Problem statement – Would you please set down the data again exactly as given, excluding the pictures?

** Data follows **

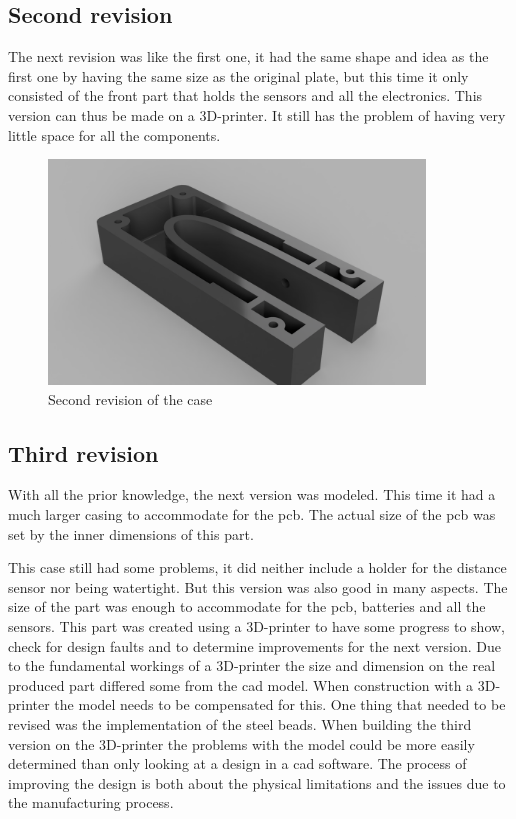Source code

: \subsection{Second revision}
The next revision was like the first one, it had the same shape and idea as the first one by having the same size as the original plate, but this time it only consisted of the front part that holds the sensors and all the electronics. This version can thus be made on a 3D-printer. It still has the problem of having very little space for all the components.    

\begin{figure}[H]
\begin{center}
	\includegraphics[width = 10cm]{Figures/Case_rev_2.png}
	\caption{Second revision of the case}
	\label{Case_rev_2}
\end{center}
\end{figure}

\subsection{Third revision}
With all the prior knowledge, the next version was modeled. This time it had a much larger casing to accommodate for the \gls{pcb}. The actual size of the \gls{pcb} was set by the inner dimensions of this part.  

This case still had some problems, it did neither include a holder for the distance sensor nor being watertight. But this version was also good in many aspects. The size of the part was enough to accommodate for the \gls{pcb}, batteries and all the sensors.  
This part was created using a 3D-printer to have some progress to show, check for design faults and to determine improvements for the next version.  
Due to the fundamental workings of a 3D-printer the size and dimension on the real produced part differed some from the \gls{cad} model. When construction with a 3D-printer the model needs to be compensated for this. One thing that needed to be revised was the implementation of the steel beads.  
When building the third version on the 3D-printer the problems with the model could be more easily determined than only looking at a design in a \gls{cad} software. The process of improving the design is both about the physical limitations and the issues  due to the manufacturing process.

** End of Data **

Response area –
Source code

: \subsection{Second revision}
The next revision was like the first one, it had the same shape and idea as the first one by having the same size as the original plate, but this time it only consisted of the front part that holds the sensors and all the electronics. This version can thus be made on a 3D-printer. It still has the problem of having very little space for all the components.    

\begin{figure}[H]
\begin{center}
	\includegraphics[width = 10cm]{Figures/Case_rev_2.png}
	\caption{Second revision of the case}
	\label{Case_rev_2}
\end{center}
\end{figure}

\subsection{Third revision}
With all the prior knowledge, the next version was modeled. This time it had a much larger casing to accommodate for the \gls{pcb}. The actual size of the \gls{pcb} was set by the inner dimensions of this part.  

This case still had some problems, it did neither include a holder for the distance sensor nor being watertight. But this version was also good in many aspects. The size of the part was enough to accommodate for the \gls{pcb}, batteries and all the sensors.  
This part was created using a 3D-printer to have some progress to show, check for design faults and to determine improvements for the next version.  
Due to the fundamental workings of a 3D-printer the size and dimension on the real produced part differed some from the \gls{cad} model. When construction with a 3D-printer the model needs to be compensated for this. One thing that needed to be revised was the implementation of the steel beads.  
When building the third version on the 3D-printer the problems with the model could be more easily determined than only looking at a design in a \gls{cad} software. The process of improving the design is both about the physical limitations and the issues  due to the manufacturing process.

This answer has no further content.